====== DATA EXTRACTS ======

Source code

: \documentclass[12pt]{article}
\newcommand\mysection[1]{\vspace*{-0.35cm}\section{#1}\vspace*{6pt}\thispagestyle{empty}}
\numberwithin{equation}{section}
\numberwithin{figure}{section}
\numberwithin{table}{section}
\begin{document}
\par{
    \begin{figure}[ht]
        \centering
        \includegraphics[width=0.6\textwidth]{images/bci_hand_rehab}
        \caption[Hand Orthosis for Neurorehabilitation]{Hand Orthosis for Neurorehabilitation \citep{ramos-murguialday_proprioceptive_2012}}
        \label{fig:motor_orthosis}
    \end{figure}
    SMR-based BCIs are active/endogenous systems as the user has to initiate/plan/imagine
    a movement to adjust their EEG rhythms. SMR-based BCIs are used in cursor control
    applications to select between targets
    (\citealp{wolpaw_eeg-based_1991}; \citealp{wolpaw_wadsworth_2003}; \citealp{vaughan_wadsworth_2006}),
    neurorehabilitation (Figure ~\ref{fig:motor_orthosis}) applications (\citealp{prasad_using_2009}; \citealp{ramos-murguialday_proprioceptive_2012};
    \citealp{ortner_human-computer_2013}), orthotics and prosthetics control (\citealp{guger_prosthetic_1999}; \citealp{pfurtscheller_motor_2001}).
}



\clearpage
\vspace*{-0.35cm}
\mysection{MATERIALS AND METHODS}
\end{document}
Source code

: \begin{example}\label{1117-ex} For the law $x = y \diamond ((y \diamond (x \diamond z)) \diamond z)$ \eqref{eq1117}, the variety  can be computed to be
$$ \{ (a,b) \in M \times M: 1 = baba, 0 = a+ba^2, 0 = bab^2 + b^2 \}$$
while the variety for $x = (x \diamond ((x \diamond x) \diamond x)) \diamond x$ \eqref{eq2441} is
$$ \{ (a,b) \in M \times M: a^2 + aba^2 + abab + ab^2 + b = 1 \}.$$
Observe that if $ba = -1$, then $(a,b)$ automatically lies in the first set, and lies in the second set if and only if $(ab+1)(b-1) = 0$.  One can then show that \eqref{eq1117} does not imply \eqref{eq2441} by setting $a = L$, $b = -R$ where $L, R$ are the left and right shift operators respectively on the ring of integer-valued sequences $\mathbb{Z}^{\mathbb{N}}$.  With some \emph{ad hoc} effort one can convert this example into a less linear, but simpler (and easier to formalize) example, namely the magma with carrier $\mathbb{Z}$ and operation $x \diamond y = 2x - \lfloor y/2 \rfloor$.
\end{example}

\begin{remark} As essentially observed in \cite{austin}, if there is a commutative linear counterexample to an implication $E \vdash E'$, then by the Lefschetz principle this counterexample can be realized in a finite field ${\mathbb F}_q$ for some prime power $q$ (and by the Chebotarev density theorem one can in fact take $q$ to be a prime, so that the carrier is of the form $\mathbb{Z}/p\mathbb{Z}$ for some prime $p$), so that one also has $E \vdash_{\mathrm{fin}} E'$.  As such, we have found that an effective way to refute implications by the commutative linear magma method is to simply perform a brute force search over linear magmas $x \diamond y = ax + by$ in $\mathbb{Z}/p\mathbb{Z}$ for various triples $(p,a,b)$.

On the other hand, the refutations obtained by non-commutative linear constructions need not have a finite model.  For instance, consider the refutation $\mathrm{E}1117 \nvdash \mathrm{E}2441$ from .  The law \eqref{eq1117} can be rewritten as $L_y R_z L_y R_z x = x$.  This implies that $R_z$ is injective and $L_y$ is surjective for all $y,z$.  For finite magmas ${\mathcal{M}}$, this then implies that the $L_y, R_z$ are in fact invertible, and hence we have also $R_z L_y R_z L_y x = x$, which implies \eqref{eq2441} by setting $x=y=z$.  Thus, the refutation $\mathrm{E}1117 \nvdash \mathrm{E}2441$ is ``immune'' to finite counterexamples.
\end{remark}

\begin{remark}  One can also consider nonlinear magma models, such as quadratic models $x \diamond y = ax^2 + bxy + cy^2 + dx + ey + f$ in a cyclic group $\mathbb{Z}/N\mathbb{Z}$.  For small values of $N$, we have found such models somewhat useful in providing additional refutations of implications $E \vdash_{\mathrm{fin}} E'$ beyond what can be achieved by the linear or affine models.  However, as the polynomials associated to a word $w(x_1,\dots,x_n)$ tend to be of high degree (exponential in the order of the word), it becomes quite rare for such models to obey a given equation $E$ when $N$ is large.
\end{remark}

======

WORK ORDER
For the lines above, output exactly those from the line containing "bab^2 + b^2" through the line containing "Observe that if", and skip the others.

SOLUTION FOR THIS TASK
$$ \{ (a,b) \in M \times M: 1 = baba, 0 = a+ba^2, 0 = bab^2 + b^2 \}$$
while the variety for $x = (x \diamond ((x \diamond x) \diamond x)) \diamond x$ \eqref{eq2441} is
$$ \{ (a,b) \in M \times M: a^2 + aba^2 + abab + ab^2 + b = 1 \}.$$
Observe that if $ba = -1$, then $(a,b)$ automatically lies in the first set, and lies in the second set if and only if $(ab+1)(b-1) = 0$.  One can then show that \eqref{eq1117} does not imply \eqref{eq2441} by setting $a = L$, $b = -R$ where $L, R$ are the left and right shift operators respectively on the ring of integer-valued sequences $\mathbb{Z}^{\mathbb{N}}$.  With some \emph{ad hoc} effort one can convert this example into a less linear, but simpler (and easier to formalize) example, namely the magma with carrier $\mathbb{Z}$ and operation $x \diamond y = 2x - \lfloor y/2 \rfloor$.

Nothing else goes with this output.